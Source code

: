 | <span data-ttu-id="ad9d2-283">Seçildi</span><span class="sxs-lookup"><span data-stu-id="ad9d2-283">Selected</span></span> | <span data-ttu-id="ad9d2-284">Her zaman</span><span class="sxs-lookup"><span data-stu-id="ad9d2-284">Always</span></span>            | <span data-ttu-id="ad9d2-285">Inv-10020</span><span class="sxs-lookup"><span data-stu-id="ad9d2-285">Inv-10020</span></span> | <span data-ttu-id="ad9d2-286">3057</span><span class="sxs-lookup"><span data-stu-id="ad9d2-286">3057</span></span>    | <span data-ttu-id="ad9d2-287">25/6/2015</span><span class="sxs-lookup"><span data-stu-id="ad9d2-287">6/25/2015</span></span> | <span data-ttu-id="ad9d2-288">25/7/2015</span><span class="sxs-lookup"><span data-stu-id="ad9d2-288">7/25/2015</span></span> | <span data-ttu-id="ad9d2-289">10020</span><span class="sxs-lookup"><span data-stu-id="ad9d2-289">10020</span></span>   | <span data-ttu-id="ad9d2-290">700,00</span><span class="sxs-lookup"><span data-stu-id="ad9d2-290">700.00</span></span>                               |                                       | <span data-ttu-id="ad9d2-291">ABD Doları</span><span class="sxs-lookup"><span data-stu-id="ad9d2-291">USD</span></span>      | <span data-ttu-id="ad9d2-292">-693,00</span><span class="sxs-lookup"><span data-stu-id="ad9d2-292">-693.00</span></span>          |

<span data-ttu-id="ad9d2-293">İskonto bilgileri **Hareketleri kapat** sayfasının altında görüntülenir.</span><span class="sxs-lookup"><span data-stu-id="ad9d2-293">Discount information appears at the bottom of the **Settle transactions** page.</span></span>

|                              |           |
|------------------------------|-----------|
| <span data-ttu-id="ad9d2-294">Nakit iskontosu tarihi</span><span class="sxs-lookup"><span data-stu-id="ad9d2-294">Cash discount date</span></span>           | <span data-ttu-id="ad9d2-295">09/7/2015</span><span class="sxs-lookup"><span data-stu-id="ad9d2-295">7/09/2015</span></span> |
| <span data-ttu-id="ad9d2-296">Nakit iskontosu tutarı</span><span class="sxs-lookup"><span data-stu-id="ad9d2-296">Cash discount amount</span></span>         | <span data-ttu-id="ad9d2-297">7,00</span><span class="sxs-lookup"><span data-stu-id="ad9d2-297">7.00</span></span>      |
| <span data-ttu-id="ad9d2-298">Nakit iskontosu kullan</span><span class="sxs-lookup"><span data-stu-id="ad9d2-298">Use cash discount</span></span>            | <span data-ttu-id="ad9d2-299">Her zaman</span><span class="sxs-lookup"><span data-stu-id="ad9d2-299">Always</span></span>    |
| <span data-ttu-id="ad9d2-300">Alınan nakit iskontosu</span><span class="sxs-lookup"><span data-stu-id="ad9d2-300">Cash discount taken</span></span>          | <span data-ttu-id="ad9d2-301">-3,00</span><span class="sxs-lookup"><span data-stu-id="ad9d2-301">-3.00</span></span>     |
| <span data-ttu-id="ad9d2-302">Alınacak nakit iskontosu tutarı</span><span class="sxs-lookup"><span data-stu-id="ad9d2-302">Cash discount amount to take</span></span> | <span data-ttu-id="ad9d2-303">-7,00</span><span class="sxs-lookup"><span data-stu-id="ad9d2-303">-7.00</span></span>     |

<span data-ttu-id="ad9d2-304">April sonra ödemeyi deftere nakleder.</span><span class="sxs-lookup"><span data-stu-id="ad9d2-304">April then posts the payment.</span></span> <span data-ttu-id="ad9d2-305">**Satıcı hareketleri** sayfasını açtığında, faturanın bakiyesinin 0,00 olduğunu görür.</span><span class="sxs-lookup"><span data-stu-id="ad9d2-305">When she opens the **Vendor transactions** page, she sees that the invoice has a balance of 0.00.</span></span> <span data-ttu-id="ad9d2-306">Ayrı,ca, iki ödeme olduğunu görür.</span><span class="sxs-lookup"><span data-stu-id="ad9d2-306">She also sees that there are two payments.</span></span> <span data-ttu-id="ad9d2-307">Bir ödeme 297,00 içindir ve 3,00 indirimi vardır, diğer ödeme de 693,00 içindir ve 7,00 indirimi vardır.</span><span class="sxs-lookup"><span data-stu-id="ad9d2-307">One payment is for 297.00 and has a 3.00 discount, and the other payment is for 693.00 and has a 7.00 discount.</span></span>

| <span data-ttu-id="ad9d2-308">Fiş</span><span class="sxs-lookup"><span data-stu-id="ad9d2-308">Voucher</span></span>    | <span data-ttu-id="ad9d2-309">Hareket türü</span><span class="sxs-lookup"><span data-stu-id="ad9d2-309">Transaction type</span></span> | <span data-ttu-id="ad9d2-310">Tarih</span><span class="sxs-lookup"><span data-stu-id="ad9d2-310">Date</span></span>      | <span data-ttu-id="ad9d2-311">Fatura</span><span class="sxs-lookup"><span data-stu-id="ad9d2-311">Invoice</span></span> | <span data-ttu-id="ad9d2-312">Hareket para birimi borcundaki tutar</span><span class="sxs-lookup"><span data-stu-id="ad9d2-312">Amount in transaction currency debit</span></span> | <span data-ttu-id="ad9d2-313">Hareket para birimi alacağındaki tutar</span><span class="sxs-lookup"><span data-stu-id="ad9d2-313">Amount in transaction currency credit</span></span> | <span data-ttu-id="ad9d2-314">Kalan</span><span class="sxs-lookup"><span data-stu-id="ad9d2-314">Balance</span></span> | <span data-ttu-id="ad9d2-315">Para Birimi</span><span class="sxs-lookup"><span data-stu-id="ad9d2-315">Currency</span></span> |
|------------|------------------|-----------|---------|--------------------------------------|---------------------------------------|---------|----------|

■ ■ ■ ■ ■ ■ ■

Task to complete:
Look through the listing, and copy each line that contains the word "tutarı".

Response to the task:
| <span data-ttu-id="ad9d2-296">Nakit iskontosu tutarı</span><span class="sxs-lookup"><span data-stu-id="ad9d2-296">Cash discount amount</span></span>         | <span data-ttu-id="ad9d2-297">7,00</span><span class="sxs-lookup"><span data-stu-id="ad9d2-297">7.00</span></span>      |
| <span data-ttu-id="ad9d2-302">Alınacak nakit iskontosu tutarı</span><span class="sxs-lookup"><span data-stu-id="ad9d2-302">Cash discount amount to take</span></span> | <span data-ttu-id="ad9d2-303">-7,00</span><span class="sxs-lookup"><span data-stu-id="ad9d2-303">-7.00</span></span>     |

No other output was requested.